Go to the line in the entries below that holds "- **Professional Credibility**: Professional" and repeat exactly from there through the line that holds "- **Regulatory Authority**: Regulatory", inclusive.

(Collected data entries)
━━━

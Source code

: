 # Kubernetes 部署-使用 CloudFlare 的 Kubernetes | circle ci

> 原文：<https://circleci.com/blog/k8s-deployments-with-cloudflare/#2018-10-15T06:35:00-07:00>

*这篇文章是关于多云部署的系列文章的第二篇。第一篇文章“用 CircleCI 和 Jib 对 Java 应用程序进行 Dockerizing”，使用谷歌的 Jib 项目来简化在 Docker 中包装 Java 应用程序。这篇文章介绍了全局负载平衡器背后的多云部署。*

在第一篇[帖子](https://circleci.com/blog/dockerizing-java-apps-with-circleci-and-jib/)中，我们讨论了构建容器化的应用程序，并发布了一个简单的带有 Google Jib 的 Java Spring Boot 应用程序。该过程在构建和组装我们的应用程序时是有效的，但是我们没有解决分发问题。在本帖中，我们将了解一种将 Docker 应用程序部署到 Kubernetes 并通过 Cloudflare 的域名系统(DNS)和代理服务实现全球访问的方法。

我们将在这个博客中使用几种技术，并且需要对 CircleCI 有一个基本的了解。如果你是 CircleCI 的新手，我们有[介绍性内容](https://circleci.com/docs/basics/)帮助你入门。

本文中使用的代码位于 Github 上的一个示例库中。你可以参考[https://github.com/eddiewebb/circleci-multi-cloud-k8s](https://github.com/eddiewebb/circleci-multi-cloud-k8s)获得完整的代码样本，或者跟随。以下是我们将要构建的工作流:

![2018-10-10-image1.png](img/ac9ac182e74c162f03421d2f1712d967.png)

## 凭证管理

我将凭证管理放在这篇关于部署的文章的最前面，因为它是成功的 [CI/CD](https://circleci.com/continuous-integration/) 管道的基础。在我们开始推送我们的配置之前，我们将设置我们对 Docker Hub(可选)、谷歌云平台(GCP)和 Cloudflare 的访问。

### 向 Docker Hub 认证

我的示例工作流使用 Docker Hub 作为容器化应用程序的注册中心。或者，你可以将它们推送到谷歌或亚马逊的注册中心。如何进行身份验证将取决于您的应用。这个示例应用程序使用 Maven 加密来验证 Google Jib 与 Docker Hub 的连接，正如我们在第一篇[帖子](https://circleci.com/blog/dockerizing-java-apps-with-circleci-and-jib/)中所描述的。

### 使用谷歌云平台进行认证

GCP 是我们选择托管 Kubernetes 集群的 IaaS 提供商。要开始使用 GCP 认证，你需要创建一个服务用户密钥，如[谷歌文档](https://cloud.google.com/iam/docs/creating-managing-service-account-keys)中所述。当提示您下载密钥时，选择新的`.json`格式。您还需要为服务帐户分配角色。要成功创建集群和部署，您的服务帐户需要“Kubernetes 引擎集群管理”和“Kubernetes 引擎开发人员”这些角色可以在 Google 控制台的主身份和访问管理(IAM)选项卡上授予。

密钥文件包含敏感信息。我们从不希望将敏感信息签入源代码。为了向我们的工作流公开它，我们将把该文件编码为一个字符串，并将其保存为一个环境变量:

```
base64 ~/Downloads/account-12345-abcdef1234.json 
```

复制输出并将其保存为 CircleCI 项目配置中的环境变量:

━━━

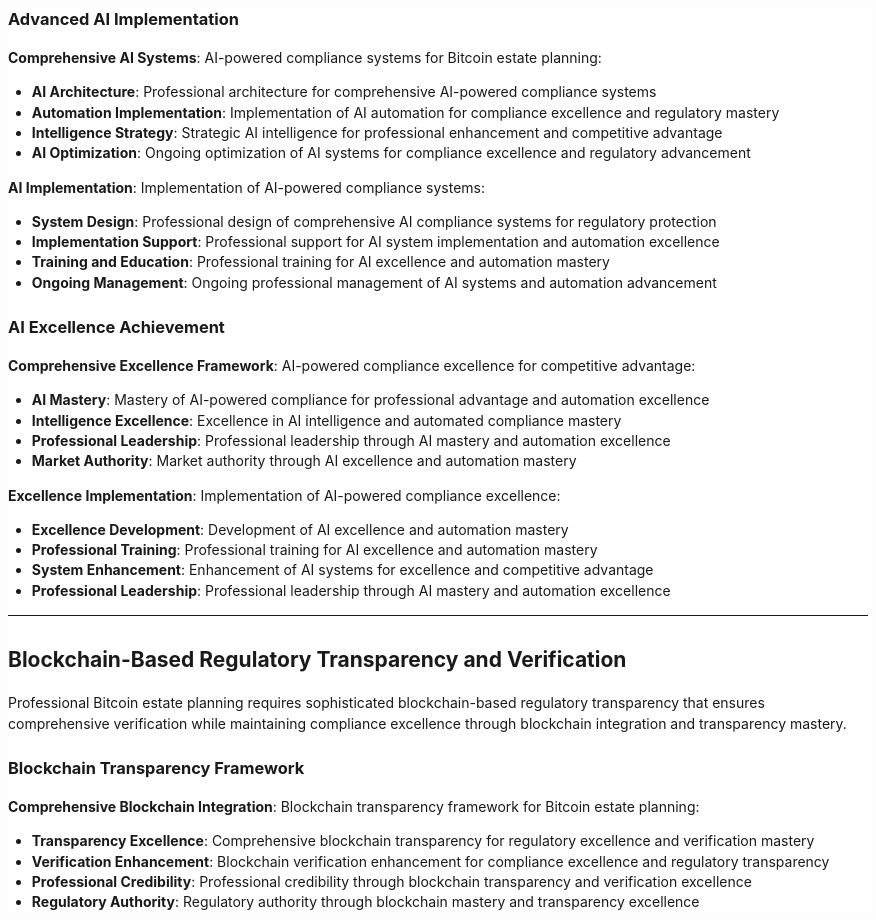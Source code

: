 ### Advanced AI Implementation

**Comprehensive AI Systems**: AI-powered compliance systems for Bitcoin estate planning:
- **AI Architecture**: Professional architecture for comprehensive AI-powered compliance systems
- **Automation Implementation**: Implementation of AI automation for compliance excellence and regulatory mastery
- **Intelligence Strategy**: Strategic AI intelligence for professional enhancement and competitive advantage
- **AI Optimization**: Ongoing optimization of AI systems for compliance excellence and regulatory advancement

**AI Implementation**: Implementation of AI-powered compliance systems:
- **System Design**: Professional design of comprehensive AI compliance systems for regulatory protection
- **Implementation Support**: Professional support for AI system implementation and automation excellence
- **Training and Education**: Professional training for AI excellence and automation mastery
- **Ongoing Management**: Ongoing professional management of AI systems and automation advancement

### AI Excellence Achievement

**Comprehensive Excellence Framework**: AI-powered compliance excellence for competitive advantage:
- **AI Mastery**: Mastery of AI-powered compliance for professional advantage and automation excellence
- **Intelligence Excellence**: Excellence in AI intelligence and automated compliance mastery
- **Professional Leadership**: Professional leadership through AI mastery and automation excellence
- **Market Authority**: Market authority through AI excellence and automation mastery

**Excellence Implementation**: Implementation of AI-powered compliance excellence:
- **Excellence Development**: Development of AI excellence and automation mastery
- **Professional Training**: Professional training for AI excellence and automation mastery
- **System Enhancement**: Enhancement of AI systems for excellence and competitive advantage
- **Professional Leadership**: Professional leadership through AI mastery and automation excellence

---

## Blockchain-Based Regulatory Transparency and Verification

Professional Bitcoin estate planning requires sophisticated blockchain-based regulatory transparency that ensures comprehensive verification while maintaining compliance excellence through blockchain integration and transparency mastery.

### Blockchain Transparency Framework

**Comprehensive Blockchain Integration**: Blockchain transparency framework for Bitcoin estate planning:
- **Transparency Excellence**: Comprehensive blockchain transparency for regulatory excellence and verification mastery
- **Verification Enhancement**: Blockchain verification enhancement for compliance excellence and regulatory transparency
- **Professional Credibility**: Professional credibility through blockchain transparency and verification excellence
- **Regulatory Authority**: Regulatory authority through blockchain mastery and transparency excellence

━━━

» Solution to this task
- **Professional Credibility**: Professional credibility through blockchain transparency and verification excellence
- **Regulatory Authority**: Regulatory authority through blockchain mastery and transparency excellence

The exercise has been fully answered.